Rockin’ transmasculine/genderqueer clothes! Pricey, but deliciously adorable.
I have discovered the joy of wearing ballet flats. I’m a guy and I tried flats for the first time about 8 years ago, but in the interim more flats have been made that fit me (size 10 mens = 11.5-12 womens). I live where it’s hot and sandals aren’t all that practical all the time but flats provide foot coverage and a very comfortable environment. Easy to slip on and off and look great. Sadly, men haven’t adopted them, but I did talk to the people at Corso Como and they make the larger sizes in their flats knowing that some of them are sold to guys.
I have also had success at Barefoot Tess, DSW, eBay, Amazon and a couple other vendors. I now have about 25 pairs and wear them out about at least once a week…. sometimes more. Hardly anyone ever notices, but when they do it’s 95% positive. I dress like a guy in all other respects but have found I love wearing flats.
The one thing that’s really helped me grasp that I’m nonbinary has been skirts, oddly enough. If they’re pressed on me Because Girl, the results are just miserable all around, but discovering that they’re actually pretty cool if I approach them from an angle of Because Human And Why Not made it clear that Girl is a bad angle for me and Human And Why Not is a much better one.
I’m still annoyed at how hard it is to make skirt-wearing look as subversive as it feels, though.
When I first wore a victorian-esque blouse at the same time as a binder, I finally realized what I truly wanted to look like. Not fem, not butch, but taking aspects of both for my self-image.
It’s funny… the more “pretty” or “feminine” I dress, the more boyish or masculine I feel. I love wearing my binder and packer with my prettiest of dresses, and using makeup to make my face look more androgynous.
I got this outfit from H&M that made me feel like a rockstar. Shiny biker-esque jacket, various t-shirts (including a white & blue stripe as well as a cat shirt), black sparkly jeans, black belt with metal addons.
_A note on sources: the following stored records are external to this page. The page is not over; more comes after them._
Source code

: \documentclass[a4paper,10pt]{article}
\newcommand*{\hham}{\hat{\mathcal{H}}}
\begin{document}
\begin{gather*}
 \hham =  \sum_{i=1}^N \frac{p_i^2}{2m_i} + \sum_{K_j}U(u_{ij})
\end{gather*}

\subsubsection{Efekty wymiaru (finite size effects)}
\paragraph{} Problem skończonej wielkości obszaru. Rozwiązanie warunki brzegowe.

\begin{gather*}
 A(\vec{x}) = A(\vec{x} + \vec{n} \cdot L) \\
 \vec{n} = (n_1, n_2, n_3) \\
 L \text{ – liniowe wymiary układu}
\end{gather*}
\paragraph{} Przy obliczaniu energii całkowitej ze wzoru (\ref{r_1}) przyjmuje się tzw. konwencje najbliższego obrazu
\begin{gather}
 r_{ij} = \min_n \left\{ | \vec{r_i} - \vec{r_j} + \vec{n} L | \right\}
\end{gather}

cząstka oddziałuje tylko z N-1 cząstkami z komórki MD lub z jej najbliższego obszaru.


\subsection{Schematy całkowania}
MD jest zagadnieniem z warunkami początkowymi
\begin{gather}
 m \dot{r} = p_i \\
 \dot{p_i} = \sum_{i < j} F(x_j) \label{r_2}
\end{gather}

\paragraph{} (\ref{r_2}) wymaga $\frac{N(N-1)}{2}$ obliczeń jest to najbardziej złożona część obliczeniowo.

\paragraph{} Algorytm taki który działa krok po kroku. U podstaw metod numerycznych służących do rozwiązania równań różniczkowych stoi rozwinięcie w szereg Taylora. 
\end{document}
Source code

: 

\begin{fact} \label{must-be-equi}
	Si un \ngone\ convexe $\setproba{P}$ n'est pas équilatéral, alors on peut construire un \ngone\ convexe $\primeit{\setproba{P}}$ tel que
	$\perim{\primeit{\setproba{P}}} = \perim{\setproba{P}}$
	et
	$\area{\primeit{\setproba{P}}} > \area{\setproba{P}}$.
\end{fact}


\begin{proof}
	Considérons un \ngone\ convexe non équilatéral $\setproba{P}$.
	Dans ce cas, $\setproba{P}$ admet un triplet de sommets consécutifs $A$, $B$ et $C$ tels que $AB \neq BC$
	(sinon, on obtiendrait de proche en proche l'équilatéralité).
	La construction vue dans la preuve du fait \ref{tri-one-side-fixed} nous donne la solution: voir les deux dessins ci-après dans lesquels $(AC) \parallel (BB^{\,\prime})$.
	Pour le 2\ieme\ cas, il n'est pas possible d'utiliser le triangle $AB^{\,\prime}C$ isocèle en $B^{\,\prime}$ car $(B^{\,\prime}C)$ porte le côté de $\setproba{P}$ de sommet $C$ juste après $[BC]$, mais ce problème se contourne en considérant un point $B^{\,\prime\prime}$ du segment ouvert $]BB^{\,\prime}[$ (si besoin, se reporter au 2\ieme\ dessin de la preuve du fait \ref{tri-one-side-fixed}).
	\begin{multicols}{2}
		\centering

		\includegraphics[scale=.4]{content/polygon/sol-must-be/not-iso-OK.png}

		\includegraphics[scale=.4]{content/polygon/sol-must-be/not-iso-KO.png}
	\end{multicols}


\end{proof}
ZOMG. Finally my inner rockstar has a way to express herself.
Those baggy, khaki shorts.
When I went to the store, pretty much my biggest (and I had thought, up until then, irrational) fear about shopping on the side marked “Men’s”, was realised. Basically, a very rude sales clerk kept mentioning that I was on the “Guys’s side”. It went WAY beyond simply letting me know (the store wasn’t very well divided so I suppose some people might have wanted to know). Despite that, I bought the shorts. And for the 5 minutes before they disintegrated simply from putting them in the washing machine, I was in heaven.
I won’t go back to that store due in part to his trans/genderqueerphobia but also due to the crappy clothes, but none of this is as important as what happened psychologically for me that day.
I walked the other side of the store. My worst fear (okay, second worst to my parents seeing me there) about it actually happened. And I survived. Came out better, stronger, happier. My WORST fear happened and my biggest thought was “what a jerk and isn’t it sad that he lives in such a colourless, binary world?”
Buying those shorts opened the floodgates of possibility and I now shop entire stores comfortably. As I write this, I a FAAB (female assigned at birth) and self-identified genderqueer am wearing garments that were marketed to both binary genders.
This genderqueer stuff is all pretty new to me but it’s also exciting (and scary, I’m not out to ANYONE IRL yet).
Padded panties/hips from siliconebody.com. They give one a totally female pelvis –rounded and curvy.
This “tank top” I got from Complex Geometries – It rides the edge between really long and dress length. Worn with tights and a drape-y jacket or cardigan it reads really feminine and dress-like. Worn with jeans and a structured jacket or vest, and it looks more androgynous. One of my nerdy SCA friends told me it reminded him of a Léine.